Preheat oven to 425 degrees. Wash and peel the potatoes. Use a vegetable scoop or melon baller to cut ball-shaped pieces out of each potato that are about 1 inch in diameter and place them in a large stockpot of water. (The remaining potato pieces can be placed in a container of cold water to prevent browning and used later to make mashed potatoes or add to soup.)

Add 1/2 teaspoon salt to the stockpot and bring to a boil. Cook for 5 minutes. Drain in a colander and set aside.

Place the butter and oil in a large cast-iron skillet over medium heat. Once the butter is melted, remove from heat and add potatoes, turning them gently so they are coated on all sides. Sprinkle with 3/4 teaspoon salt.

Place the skillet on the center rack of the oven and cook for 15 minutes. Remove the pan from the oven and turn the potatoes so that they can brown on the other side. Return to the oven and cook for an additional 10 to 15 minutes.

Remove the potatoes from the oven and transfer to a large serving bowl or platter. Sprinkle with parsley and serve.

Lady Cake

Serves 12 to 16.

Lady cake is a rich pound cake flavored with almonds and rosewater, made snowy white by using only egg whites. Its white color and delicate texture were considered so exquisite and elegant that it was often used as a wedding cake in the Gilded Age, frosted with pure white icing and decorated with white flowers. From "The Gilded Age Cookbook" by Becky Libourel Diamond.

• 6 egg whites

• 2 sticks (1 c.) unsalted butter, softened

• 1 3/4 c. sugar

• 2 3/4 c. cake flour

• 2 tsp. baking powder

• 1 1/4 c. milk

• 1 tbsp. rosewater

• 2 tsp. almond extract


Butter a 10-inch Bundt pan, dust the inside with flour, and set aside. Adjust the oven rack to the lower position and preheat to 350 degrees.

Place the egg whites in a large glass or stainless-steel bowl. Using an electric mixer, beat on low speed until soft peaks form, about 3 to 4 minutes, then increase speed to medium and continue to beat until stiff, about another 5 to 8 minutes. Set aside.

In a separate bowl, cream the butter on medium-high until very fluffy. Slowly add the sugar, about 1/4 cup at a time, until the mixture has a creamy texture.

Sift the flour and baking powder together. Alternately add the dry ingredients and the milk to the butter mixture, mixing between additions.

Add the rosewater and almond extract. Stir and scrape the batter down.

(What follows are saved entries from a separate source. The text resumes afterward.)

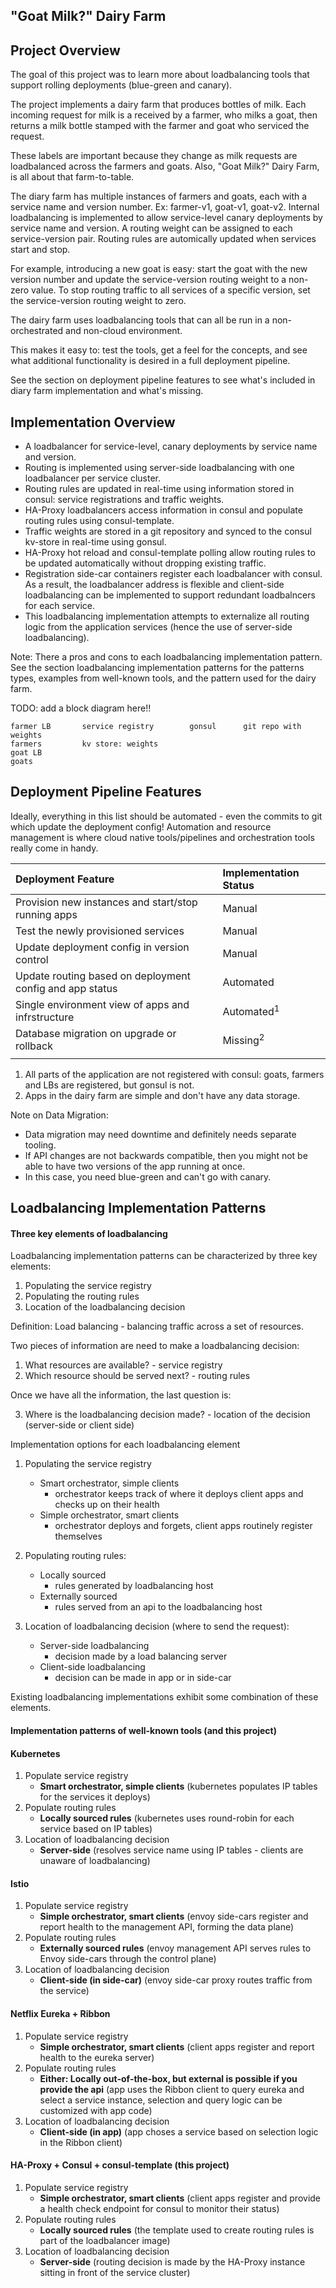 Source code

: ## "Goat Milk?" Dairy Farm

## Project Overview

The goal of this project was to learn more about loadbalancing tools that support rolling deployments (blue-green and canary).

The project implements a dairy farm that produces bottles of milk. Each incoming request for milk is a received by a farmer, who milks a goat, then returns a milk bottle stamped with the farmer and goat who serviced the request. 

These labels are important because they change as milk requests are loadbalanced across the farmers and goats. Also, "Goat Milk?" Dairy Farm, is all about that farm-to-table.

The diary farm has multiple instances of farmers and goats, each with a service name and version number. Ex: farmer-v1, goat-v1, goat-v2. Internal loadbalancing is implemented to allow service-level canary deployments by service name and version. A routing weight can be assigned to each service-version pair. Routing rules are automically updated when services start and stop.

For example, introducing a new goat is easy: start the goat with the new version number and update the service-version routing weight to a non-zero value. To stop routing traffic to all services of a specific version, set the service-version routing weight to zero.

The dairy farm uses loadbalancing tools that can all be run in a non-orchestrated and non-cloud environment. 

This makes it easy to: test the tools, get a feel for the concepts, and see what additional functionality is desired in a full deployment pipeline.

See the section on deployment pipeline features to see what's included in diary farm implementation and what's missing.


## Implementation Overview

* A loadbalancer for service-level, canary deployments by service name and version.
* Routing is implemented using server-side loadbalancing with one loadbalancer per service cluster.
* Routing rules are updated in real-time using information stored in consul: service registrations and traffic weights.
* HA-Proxy loadbalancers access information in consul and populate routing rules using consul-template.
* Traffic weights are stored in a git repository and synced to the consul kv-store in real-time using gonsul.
* HA-Proxy hot reload and consul-template polling allow routing rules to be updated automatically without dropping existing traffic.
* Registration side-car containers register each loadbalancer with consul. As a result, the loadbalancer address is flexible and client-side loadbalancing can be implemented to support redundant loadbalncers for each service.
* This loadbalancing implementation attempts to externalize all routing logic from the application services (hence the use of server-side loadbalancing).

Note: There a pros and cons to each loadbalancing implementation pattern. See the section loadbalancing implementation patterns for the patterns types, examples from well-known tools, and the pattern used for the dairy farm.

TODO: add a block diagram here!!
```
farmer LB       service registry        gonsul      git repo with weights
farmers         kv store: weights
goat LB
goats
```

## Deployment Pipeline Features

Ideally, everything in this list should be automated - even the commits to git which update the deployment config!
Automation and resource management is where cloud native tools/pipelines and orchestration tools really come in handy.

| Deployment Feature | Implementation Status    |
| :---               | :---                     |
| Provision new instances and start/stop running apps       | Manual    |
| Test the newly provisioned services                       | Manual    |
| Update deployment config in version control               | Manual    |
| Update routing based on deployment config and app status  | Automated |
| Single environment view of apps and infrstructure         | Automated<sup>1</sup> |
| Database migration on upgrade or rollback                 | Missing<sup>2</sup>   |
|                                                           |                       |

1. All parts of the application are not registered with consul: goats, farmers and LBs are registered, but gonsul is not.
2. Apps in the dairy farm are simple and don't have any data storage.

Note on Data Migration: 
* Data migration may need downtime and definitely needs separate tooling.
* If API changes are not backwards compatible, then you might not be able to have two versions of the app running at once.
* In this case, you need blue-green and can't go with canary.


## Loadbalancing Implementation Patterns

#### Three key elements of loadbalancing

Loadbalancing implementation patterns can be characterized by three key elements:
1. Populating the service registry
2. Populating the routing rules
3. Location of the loadbalancing decision

Definition: Load balancing - balancing traffic across a set of resources.

Two pieces of information are need to make a loadbalancing decision:

1. What resources are available? - service registry
2. Which resource should be served next? - routing rules

Once we have all the information, the last question is:

3. Where is the loadbalancing decision made? - location of the decision (server-side or client side)

Implementation options for each loadbalancing element

1. Populating the service registry
    * Smart orchestrator, simple clients
        - orchestrator keeps track of where it deploys client apps and checks up on their health
    * Simple orchestrator, smart clients
        - orchestrator deploys and forgets, client apps routinely register themselves

2. Populating routing rules:
    * Locally sourced
        - rules generated by loadbalancing host
    * Externally sourced
        - rules served from an api to the loadbalancing host

3. Location of loadbalancing decision (where to send the request):
    * Server-side loadbalancing
        - decision made by a load balancing server
    * Client-side loadbalancing
        - decision can be made in app or in side-car

Existing loadbalancing implementations exhibit some combination of these elements.

#### Implementation patterns of well-known tools (and this project)

#### Kubernetes
1. Populate service registry
    - **Smart orchestrator, simple clients**
        (kubernetes populates IP tables for the services it deploys)
2. Populate routing rules
    - **Locally sourced rules**
        (kubernetes uses round-robin for each service based on IP tables)
3. Location of loadbalancing decision
    - **Server-side**
        (resolves service name using IP tables - clients are unaware of loadbalancing)

#### Istio
1. Populate service registry
    - **Simple orchestrator, smart clients**
        (envoy side-cars register and report health to the management API, forming the data plane)
2. Populate routing rules
    - **Externally sourced rules**
        (envoy management API serves rules to Envoy side-cars through the control plane)
3. Location of loadbalancing decision
    - **Client-side (in side-car)**
        (envoy side-car proxy routes traffic from the service)

#### Netflix Eureka + Ribbon
1. Populate service registry
    - **Simple orchestrator, smart clients**
        (client apps register and report health to the eureka server)
2. Populate routing rules
    - **Either: Locally out-of-the-box, but external is possible if you provide the api**
        (app uses the Ribbon client to query eureka and select a service instance, selection and query logic can be customized with app code)
3. Location of loadbalancing decision
    - **Client-side (in app)**
        (app choses a service based on selection logic in the Ribbon client)

#### HA-Proxy + Consul + consul-template (this project)
1. Populate service registry
    - **Simple orchestrator, smart clients**
        (client apps register and provide a health check endpoint for consul to monitor their status)
2. Populate routing rules
    - **Locally sourced rules**
        (the template used to create routing rules is part of the loadbalancer image)
3. Location of loadbalancing decision
    - **Server-side**
        (routing decision is made by the HA-Proxy instance sitting in front of the service cluster)




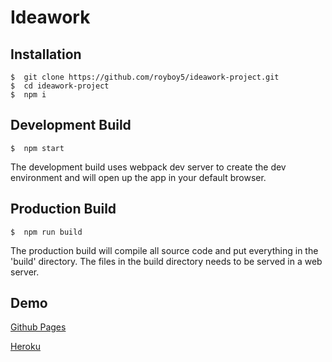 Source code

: # Ideawork 

## Installation
```
$  git clone https://github.com/royboy5/ideawork-project.git
$  cd ideawork-project
$  npm i
```

## Development Build
```
$  npm start
```
The development build uses webpack dev server to create the dev environment and will open up the app in your default browser.

## Production Build
```
$  npm run build
```
The production build will compile all source code and put everything in the 'build' directory.  The files in the build directory needs to be served in a web server.

## Demo

[Github Pages](https://royboy5.github.io/ideawork-project/)

[Heroku](https://royboy-ideawork.herokuapp.com/)

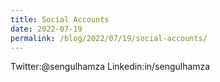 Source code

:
 ```yaml
---
title: Social Accounts
date: 2022-07-19
permalink: /blog/2022/07/19/social-accounts/
---
```


Twitter:@sengulhamza
Linkedin:in/sengulhamza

Gently fold in the egg whites (best done by hand).

Spoon the cake batter into the Bundt pan and smooth the top. Bake for 50 to 60 minutes, or until a toothpick inserted into the center comes out clean. Cool on a wire rack for 20 minutes, and then run a sharp knife around the edge to loosen. Invert in a plate to cool completely.

Sprinkle with powdered sugar and serve with fresh fruit and/or whipped cream, of frost with egg white icing (see recipe).

Egg White Icing

Note: Icing should be used within a day. For those leery of using raw egg whites, you can substitute 1/4 cup meringue powder and 1/2 cup cold water for the egg whites.

• 2 egg whites, room temperature

• 2 c. powdered sugar

• 1 tsp. rosewater


Using an electric mixer, whip the egg whites in a medium bowl on low speed until they form soft peaks, about 3 to 4 minutes. Increase the speed to medium and gradually add the sugar, 1 cup at a time. Add rosewater and beat on medium-high speed for another 5 to 8 minutes or until the icing forms medium to stiff peaks.